1920s Kay/SV-made Resonator Tenor Banjo




This banjo was definitely the "scrabbly rascal" that came in on the coattails of the highfalutin Vega and Lange tenor banjo crowd that's recently walked in our doors. It was sans-resonator, has an old repair to its dowel, was missing a tailpiece, and had three different types of friction peg installed at the headstock.

It was made by Stromberg-Voisinet (later Kay) in the mid-'20s and has the old-fashioned shorter scale length and just enough trim to keep it smart from the front. It has a ply-maple (or is it poplar under the mahogany veneer?) rim and simple hoop tonering, so as you'd expect the tone is a little woodier and warmer than something with a heavy-duty, fancy ring.

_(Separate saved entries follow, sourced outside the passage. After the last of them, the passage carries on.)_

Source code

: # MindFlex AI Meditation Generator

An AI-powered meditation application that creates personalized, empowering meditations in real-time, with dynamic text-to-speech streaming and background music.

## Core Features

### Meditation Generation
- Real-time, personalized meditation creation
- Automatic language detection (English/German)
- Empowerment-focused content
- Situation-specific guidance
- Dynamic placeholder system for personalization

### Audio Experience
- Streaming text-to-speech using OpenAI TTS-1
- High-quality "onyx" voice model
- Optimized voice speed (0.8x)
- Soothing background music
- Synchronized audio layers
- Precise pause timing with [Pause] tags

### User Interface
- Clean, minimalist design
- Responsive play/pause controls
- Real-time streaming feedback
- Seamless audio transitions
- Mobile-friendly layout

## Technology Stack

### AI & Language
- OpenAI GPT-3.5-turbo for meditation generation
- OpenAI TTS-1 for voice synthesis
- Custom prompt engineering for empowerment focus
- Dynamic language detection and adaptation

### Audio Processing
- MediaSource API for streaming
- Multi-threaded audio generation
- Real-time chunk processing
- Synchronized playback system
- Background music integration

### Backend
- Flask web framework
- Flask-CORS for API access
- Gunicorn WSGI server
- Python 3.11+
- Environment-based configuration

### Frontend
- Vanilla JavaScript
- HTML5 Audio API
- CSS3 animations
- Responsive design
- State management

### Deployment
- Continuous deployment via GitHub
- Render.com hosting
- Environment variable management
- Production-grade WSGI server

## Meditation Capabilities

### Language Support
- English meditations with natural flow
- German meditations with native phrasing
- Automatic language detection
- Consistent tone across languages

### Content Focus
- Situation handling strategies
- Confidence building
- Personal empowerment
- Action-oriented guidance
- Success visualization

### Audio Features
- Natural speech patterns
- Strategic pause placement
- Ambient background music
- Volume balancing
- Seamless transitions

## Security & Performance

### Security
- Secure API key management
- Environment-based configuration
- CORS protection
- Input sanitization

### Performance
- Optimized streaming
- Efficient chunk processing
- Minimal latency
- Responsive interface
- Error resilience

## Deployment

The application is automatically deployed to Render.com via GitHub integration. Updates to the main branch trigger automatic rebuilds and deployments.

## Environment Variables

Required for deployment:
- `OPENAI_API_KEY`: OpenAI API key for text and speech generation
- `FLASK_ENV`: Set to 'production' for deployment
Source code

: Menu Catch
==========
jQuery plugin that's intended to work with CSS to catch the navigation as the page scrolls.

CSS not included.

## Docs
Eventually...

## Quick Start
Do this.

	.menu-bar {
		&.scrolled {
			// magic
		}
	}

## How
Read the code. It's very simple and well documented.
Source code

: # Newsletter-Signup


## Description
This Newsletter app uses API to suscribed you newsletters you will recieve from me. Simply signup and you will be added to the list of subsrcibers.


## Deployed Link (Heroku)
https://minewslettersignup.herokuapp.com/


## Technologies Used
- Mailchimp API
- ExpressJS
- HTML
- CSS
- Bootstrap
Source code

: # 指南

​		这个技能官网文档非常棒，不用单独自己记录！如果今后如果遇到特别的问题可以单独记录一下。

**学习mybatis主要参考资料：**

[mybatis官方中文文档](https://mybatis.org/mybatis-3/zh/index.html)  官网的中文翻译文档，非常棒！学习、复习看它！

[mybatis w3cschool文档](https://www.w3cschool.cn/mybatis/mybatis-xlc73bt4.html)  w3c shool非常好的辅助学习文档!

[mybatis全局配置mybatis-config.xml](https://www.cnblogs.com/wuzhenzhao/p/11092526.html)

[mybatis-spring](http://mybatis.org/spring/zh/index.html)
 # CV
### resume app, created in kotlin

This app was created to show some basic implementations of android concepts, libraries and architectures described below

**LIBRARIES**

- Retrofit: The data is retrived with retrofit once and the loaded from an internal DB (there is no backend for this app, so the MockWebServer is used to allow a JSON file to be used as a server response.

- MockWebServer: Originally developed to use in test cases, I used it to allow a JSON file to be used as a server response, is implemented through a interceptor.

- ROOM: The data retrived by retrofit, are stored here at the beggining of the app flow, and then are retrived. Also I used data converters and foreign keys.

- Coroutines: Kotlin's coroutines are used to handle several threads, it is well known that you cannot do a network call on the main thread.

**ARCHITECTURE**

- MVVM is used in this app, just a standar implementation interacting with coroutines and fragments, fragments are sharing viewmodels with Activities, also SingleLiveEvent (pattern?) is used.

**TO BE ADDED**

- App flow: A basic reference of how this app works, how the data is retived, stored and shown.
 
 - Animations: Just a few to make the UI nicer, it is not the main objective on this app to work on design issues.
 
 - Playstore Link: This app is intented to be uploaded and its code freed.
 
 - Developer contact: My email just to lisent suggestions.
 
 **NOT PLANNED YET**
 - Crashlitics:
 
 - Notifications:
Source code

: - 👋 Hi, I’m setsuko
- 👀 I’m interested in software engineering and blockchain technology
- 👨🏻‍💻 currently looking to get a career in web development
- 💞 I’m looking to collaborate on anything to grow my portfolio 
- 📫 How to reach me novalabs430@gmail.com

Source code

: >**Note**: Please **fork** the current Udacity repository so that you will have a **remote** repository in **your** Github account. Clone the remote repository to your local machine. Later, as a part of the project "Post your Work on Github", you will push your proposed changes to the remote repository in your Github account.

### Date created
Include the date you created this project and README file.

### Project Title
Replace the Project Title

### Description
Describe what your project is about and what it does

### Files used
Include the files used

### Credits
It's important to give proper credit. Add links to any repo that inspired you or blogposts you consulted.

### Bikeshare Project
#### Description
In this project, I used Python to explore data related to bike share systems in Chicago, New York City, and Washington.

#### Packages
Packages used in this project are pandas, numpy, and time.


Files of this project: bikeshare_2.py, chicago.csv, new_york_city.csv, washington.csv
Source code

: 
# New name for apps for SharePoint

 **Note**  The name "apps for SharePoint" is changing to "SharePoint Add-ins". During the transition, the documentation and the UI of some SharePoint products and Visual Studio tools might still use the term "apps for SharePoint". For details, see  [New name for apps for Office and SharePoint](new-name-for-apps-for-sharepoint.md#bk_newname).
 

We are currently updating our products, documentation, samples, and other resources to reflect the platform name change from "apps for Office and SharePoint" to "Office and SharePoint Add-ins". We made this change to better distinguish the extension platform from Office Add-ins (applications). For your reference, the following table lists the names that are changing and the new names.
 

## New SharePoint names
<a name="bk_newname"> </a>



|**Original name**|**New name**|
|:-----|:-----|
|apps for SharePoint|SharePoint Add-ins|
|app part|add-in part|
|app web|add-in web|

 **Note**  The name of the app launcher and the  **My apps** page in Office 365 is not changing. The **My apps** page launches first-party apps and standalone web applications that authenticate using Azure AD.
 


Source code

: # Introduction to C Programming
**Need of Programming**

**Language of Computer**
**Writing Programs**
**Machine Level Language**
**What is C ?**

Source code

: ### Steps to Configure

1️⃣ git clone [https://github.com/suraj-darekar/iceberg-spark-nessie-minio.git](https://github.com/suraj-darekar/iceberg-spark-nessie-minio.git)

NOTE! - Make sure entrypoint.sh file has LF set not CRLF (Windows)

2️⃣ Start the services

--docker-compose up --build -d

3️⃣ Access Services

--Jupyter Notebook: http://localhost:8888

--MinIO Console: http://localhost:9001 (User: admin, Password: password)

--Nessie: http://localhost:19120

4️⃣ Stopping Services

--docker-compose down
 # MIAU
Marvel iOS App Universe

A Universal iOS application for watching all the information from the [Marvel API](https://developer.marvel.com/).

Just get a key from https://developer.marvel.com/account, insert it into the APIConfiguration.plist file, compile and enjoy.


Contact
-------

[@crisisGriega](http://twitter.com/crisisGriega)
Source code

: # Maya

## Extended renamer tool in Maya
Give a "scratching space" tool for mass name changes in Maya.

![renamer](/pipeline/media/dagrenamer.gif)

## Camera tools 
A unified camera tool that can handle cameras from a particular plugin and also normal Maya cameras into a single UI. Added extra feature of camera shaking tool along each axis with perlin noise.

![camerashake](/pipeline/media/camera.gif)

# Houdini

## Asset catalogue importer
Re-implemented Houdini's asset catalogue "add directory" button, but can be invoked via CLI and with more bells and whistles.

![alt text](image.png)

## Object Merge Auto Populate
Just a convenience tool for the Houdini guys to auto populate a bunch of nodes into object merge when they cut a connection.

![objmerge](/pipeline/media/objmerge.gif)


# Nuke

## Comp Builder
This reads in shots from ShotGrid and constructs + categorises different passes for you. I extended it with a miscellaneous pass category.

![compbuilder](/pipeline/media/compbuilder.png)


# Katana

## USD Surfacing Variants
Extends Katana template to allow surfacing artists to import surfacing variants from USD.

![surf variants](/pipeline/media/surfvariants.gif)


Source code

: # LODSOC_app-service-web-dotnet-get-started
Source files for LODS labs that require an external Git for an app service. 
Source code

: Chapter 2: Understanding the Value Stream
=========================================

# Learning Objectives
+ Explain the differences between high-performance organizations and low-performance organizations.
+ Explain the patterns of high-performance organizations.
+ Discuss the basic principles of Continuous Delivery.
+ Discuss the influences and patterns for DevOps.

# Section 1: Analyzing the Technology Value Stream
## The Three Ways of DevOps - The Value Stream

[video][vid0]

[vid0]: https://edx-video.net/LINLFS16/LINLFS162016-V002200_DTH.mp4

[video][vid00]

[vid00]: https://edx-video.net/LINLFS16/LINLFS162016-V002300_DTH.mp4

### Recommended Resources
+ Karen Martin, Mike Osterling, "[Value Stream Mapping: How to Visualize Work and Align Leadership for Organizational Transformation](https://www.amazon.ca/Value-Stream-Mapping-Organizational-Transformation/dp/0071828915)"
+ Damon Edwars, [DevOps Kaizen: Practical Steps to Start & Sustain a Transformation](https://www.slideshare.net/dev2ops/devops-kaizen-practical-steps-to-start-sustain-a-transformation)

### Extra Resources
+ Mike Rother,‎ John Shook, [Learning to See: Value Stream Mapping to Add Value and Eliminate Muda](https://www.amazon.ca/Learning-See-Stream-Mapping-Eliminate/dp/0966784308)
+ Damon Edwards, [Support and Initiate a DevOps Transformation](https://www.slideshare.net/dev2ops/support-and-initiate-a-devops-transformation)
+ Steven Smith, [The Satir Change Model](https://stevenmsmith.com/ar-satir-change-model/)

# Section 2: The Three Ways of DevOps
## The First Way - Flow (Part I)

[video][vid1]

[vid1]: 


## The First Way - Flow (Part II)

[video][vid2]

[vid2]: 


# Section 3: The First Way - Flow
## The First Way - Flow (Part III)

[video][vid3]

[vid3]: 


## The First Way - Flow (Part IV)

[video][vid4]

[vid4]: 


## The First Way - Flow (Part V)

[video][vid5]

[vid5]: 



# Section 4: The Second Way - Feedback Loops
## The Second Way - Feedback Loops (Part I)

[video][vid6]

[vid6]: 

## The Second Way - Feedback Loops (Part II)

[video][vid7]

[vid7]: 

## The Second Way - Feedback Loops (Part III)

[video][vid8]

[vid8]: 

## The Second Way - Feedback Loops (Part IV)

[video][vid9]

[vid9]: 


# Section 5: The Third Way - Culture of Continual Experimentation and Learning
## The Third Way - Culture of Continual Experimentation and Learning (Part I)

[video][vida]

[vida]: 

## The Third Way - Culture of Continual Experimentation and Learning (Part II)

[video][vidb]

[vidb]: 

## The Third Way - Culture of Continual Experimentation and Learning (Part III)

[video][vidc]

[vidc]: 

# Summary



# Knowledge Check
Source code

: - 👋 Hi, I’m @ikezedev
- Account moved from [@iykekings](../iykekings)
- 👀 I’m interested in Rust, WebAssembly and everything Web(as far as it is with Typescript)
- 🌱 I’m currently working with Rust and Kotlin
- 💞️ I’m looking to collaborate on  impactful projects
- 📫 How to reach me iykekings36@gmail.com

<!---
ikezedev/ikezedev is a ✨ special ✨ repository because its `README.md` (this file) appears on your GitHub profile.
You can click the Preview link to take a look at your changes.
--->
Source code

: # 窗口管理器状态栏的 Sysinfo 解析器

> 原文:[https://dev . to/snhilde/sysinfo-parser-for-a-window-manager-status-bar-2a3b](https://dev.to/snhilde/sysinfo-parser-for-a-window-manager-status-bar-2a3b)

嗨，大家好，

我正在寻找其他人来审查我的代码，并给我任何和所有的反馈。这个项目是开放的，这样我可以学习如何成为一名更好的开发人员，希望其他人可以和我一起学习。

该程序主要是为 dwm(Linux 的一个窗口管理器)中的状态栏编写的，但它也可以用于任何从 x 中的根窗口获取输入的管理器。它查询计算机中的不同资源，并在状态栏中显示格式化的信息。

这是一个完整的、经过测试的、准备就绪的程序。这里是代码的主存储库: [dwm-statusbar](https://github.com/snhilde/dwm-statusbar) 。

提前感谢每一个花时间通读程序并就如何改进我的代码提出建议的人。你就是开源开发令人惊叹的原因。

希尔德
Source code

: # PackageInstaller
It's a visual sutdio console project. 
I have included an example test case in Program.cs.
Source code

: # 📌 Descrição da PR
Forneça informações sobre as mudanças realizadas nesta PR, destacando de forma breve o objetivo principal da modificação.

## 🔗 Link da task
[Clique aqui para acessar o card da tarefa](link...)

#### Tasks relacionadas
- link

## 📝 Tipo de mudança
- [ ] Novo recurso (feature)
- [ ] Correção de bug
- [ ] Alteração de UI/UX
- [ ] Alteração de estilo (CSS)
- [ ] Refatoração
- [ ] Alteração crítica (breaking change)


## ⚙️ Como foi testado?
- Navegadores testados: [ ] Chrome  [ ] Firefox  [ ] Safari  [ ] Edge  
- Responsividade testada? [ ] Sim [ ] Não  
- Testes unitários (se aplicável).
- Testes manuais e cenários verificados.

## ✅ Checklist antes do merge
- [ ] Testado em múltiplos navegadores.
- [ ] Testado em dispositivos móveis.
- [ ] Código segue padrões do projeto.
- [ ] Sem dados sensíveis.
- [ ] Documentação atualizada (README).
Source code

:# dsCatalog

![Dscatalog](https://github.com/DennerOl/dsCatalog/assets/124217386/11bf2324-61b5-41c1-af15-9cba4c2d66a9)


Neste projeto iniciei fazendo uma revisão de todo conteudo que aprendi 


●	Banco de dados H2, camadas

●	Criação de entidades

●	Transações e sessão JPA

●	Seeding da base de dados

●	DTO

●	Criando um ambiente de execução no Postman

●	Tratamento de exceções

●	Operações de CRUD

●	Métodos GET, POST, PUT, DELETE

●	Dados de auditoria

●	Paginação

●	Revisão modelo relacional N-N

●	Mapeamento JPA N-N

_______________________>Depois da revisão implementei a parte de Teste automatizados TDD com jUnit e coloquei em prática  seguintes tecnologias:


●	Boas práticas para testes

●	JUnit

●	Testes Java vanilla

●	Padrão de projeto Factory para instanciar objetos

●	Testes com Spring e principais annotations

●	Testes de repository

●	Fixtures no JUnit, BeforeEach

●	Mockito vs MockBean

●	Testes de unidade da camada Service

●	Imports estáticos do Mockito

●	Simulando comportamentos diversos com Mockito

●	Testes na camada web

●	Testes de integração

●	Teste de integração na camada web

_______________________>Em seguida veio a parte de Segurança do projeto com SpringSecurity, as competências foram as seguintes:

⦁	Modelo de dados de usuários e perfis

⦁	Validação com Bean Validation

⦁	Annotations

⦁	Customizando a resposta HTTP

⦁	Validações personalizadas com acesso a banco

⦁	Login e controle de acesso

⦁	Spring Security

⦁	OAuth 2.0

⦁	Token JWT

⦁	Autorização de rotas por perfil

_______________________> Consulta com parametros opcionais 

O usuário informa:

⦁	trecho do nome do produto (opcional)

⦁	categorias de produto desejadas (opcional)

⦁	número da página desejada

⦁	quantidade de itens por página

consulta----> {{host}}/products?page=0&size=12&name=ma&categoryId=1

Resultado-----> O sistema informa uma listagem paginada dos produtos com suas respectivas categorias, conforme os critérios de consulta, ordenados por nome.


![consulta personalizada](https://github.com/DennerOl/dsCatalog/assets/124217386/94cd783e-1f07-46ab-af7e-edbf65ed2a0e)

Basically, I went-about getting this thing going to be a "player's" instrument as that's about what its lower-to-mid-grade level suggests -- practical, no frills, and with good sound and excellent playability -- hence the guitar tuners instead of a set of one of the dozen or so old friction peg sets I have hanging-around. This sounds nice flatpicked or fingerpicked and would probably work well with a lowered tuning if desired.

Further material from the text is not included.